[[ Data for the task, beginning ]]
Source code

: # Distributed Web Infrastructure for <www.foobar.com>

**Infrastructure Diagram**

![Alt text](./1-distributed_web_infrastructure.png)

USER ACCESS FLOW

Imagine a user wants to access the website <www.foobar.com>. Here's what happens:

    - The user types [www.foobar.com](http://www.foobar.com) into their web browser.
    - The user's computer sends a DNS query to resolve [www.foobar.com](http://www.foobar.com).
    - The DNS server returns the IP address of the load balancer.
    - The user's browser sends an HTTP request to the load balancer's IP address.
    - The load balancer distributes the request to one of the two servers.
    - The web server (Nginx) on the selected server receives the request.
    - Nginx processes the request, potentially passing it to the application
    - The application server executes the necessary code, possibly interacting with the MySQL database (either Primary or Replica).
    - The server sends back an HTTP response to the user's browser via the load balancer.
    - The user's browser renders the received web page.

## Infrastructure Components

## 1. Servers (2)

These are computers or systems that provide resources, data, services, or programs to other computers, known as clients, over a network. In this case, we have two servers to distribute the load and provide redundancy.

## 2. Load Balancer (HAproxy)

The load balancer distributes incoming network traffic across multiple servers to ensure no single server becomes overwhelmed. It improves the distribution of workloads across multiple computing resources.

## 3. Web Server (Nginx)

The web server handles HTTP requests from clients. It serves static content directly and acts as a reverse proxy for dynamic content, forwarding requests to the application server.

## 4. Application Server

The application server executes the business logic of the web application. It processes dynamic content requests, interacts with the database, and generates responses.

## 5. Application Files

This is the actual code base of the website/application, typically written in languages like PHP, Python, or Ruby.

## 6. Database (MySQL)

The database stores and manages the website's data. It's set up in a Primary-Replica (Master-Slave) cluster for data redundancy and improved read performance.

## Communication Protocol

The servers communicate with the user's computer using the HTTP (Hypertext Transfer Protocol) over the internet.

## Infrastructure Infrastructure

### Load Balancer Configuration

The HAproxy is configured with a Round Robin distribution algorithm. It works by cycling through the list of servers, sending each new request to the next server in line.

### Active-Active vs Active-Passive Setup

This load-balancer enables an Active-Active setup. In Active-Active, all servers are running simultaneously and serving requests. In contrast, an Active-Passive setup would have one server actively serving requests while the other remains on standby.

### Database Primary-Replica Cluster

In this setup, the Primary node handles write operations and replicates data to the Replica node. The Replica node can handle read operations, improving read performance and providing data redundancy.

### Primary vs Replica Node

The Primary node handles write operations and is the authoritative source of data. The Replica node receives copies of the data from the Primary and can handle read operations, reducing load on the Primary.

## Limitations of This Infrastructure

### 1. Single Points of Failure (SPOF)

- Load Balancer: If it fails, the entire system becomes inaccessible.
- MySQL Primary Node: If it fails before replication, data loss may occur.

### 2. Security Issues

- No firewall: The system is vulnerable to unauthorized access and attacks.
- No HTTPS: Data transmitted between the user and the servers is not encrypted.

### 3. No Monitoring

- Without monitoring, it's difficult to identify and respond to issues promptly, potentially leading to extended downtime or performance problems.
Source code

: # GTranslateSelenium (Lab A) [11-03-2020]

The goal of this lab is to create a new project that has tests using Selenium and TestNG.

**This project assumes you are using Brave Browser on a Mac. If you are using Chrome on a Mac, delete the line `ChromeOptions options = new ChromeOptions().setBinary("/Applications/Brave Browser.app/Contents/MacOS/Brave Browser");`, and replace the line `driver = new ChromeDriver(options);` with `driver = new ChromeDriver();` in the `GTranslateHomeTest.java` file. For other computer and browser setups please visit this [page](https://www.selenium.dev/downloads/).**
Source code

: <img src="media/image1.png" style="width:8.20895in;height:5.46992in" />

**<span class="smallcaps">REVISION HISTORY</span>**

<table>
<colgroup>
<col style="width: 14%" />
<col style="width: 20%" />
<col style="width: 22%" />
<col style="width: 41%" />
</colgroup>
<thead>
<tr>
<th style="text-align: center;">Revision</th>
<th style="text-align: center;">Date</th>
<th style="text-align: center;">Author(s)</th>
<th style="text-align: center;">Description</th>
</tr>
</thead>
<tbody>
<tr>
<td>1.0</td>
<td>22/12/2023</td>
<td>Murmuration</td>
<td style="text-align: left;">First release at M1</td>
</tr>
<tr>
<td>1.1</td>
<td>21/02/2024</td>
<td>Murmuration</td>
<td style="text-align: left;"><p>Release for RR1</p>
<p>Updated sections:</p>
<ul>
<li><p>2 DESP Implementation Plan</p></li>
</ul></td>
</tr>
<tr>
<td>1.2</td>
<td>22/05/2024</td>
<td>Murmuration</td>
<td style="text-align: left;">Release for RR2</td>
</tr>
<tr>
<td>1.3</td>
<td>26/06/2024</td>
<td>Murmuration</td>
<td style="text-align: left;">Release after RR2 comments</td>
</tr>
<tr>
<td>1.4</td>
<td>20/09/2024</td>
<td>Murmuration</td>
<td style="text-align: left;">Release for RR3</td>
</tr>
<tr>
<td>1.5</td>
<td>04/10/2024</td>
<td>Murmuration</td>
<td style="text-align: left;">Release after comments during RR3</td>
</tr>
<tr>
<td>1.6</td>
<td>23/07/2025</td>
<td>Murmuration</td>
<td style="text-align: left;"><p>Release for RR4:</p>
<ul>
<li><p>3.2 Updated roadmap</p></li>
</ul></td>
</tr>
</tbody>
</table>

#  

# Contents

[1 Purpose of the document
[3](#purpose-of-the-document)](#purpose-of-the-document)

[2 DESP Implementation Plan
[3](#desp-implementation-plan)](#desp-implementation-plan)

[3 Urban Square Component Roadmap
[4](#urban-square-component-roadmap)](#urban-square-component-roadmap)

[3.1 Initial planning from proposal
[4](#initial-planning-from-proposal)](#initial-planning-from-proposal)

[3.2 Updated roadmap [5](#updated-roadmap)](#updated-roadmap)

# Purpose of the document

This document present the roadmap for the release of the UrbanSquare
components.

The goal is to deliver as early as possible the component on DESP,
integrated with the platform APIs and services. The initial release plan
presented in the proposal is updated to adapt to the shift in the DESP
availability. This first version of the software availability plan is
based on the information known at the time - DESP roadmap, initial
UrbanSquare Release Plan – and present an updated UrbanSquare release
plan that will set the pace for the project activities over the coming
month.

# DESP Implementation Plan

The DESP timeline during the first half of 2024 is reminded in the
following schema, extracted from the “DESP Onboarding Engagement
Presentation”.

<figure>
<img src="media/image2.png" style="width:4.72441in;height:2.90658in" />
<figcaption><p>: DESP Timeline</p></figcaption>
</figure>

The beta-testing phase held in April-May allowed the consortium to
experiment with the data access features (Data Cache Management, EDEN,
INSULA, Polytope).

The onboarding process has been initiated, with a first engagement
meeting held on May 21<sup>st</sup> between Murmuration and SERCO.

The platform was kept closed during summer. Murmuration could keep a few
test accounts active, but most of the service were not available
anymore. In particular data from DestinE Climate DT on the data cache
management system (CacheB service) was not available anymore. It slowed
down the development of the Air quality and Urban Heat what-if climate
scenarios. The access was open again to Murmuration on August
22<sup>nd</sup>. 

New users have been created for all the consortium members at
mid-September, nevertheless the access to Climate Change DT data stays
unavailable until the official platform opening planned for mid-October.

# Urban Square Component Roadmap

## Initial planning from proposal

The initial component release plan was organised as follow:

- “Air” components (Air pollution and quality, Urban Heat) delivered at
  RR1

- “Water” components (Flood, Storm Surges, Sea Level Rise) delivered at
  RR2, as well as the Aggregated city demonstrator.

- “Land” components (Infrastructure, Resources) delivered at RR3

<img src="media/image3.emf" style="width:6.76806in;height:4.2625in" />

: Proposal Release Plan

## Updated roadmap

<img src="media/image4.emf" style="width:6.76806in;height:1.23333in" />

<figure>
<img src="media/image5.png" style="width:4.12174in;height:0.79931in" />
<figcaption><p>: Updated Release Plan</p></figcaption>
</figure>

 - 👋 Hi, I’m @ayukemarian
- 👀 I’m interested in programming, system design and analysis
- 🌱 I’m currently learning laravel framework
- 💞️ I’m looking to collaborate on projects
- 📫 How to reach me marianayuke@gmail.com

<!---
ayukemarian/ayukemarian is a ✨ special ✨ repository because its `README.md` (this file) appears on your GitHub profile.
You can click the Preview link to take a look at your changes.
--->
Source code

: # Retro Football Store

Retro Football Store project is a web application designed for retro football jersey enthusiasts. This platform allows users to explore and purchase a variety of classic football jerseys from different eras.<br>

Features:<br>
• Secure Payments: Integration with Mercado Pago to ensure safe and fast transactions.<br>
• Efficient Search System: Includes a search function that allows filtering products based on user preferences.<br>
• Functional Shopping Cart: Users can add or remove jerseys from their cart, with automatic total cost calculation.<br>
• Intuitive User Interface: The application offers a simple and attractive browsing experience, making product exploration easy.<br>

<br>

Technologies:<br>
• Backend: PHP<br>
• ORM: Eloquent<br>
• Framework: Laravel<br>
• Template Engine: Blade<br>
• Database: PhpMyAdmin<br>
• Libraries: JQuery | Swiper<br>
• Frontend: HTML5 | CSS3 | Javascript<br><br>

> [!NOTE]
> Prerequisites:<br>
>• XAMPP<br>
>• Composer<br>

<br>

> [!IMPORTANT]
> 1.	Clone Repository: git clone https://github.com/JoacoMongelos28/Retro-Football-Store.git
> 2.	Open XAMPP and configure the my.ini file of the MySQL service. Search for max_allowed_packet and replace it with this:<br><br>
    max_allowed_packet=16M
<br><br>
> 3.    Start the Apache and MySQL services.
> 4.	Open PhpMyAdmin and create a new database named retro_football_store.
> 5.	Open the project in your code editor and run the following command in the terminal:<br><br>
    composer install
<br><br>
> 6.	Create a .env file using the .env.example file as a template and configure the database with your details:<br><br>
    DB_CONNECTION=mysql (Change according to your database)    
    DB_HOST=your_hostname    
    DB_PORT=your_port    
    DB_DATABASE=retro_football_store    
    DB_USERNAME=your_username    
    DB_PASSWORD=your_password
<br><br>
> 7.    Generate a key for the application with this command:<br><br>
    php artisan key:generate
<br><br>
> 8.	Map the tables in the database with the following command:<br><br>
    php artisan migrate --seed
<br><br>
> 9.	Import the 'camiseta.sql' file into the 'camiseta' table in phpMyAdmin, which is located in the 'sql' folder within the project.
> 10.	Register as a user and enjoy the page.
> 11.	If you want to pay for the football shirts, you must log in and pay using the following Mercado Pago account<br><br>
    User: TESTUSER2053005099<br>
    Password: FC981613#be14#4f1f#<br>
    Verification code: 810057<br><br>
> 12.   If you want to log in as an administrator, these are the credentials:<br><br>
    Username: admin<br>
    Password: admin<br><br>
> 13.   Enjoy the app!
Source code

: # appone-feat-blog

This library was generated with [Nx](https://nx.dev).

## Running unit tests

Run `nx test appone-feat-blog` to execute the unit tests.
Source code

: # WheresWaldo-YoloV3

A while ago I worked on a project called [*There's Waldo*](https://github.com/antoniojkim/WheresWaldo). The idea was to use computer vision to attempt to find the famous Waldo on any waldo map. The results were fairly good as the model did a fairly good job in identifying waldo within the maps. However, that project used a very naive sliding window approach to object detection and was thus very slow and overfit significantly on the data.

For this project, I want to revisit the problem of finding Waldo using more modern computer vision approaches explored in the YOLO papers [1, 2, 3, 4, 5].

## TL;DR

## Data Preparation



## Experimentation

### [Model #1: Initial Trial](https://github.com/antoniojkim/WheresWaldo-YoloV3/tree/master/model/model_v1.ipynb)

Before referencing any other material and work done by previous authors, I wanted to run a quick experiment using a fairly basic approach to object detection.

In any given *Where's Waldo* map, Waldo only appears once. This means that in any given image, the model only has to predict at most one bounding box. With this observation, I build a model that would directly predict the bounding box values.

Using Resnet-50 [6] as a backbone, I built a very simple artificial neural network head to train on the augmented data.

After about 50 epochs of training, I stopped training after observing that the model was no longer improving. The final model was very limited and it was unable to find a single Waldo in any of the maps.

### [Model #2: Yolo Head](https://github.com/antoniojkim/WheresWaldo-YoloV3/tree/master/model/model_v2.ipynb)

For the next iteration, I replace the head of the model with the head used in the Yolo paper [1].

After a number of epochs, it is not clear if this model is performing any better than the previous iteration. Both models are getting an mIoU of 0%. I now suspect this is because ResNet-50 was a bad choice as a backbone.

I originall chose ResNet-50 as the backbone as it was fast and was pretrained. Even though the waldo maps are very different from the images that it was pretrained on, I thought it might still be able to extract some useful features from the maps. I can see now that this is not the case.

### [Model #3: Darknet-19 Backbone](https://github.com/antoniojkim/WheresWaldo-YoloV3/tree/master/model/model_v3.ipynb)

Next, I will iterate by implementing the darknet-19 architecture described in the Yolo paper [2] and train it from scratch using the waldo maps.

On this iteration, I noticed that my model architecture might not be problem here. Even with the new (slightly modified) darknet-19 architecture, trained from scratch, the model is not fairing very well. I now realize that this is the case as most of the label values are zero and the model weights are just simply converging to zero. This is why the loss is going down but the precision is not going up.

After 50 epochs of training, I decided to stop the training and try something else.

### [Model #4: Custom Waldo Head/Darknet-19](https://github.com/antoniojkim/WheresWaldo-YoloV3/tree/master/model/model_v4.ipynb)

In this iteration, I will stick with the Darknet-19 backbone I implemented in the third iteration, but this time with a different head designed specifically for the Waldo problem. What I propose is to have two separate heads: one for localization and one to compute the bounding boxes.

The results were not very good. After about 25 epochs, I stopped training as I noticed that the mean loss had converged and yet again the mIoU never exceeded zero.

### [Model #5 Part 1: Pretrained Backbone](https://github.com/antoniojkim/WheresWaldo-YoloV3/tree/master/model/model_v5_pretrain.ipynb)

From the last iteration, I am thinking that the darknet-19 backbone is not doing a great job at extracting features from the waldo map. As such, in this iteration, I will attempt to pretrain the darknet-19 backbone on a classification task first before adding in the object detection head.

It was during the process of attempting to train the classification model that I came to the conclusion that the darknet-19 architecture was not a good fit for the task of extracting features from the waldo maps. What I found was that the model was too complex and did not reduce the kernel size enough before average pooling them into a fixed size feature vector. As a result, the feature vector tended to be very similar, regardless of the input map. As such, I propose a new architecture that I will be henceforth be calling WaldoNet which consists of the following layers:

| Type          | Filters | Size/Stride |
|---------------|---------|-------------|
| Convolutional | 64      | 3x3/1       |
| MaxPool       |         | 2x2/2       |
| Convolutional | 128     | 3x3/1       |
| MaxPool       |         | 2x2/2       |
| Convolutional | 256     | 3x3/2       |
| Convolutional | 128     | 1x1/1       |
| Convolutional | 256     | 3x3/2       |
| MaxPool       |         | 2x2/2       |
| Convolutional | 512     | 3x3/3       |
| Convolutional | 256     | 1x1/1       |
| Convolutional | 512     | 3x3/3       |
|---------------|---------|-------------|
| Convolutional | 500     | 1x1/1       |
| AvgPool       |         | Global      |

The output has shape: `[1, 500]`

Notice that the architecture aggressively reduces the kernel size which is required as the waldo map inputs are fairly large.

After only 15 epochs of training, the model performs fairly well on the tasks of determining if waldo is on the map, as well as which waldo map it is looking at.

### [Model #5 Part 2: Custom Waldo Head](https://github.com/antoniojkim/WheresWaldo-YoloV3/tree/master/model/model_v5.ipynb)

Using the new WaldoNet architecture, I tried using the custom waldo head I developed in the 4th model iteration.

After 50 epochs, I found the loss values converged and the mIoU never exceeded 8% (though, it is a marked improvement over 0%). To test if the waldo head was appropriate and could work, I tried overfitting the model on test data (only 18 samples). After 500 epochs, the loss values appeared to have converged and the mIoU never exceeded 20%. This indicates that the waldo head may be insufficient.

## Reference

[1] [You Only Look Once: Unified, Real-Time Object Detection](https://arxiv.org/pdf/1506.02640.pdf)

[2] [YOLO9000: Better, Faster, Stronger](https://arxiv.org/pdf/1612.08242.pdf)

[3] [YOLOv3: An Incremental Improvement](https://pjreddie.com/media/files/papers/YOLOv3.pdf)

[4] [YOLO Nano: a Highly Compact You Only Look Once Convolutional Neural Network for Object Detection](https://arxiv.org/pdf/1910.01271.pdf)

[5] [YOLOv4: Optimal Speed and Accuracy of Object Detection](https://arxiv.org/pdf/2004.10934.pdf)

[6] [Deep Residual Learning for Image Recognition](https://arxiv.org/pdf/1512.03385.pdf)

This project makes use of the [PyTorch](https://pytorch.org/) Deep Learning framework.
[[ Data for the task, end ]]
## About this exercise
Lines of the listing that include the string "HAproxy" are to be counted; state that count alone.

## Task result
2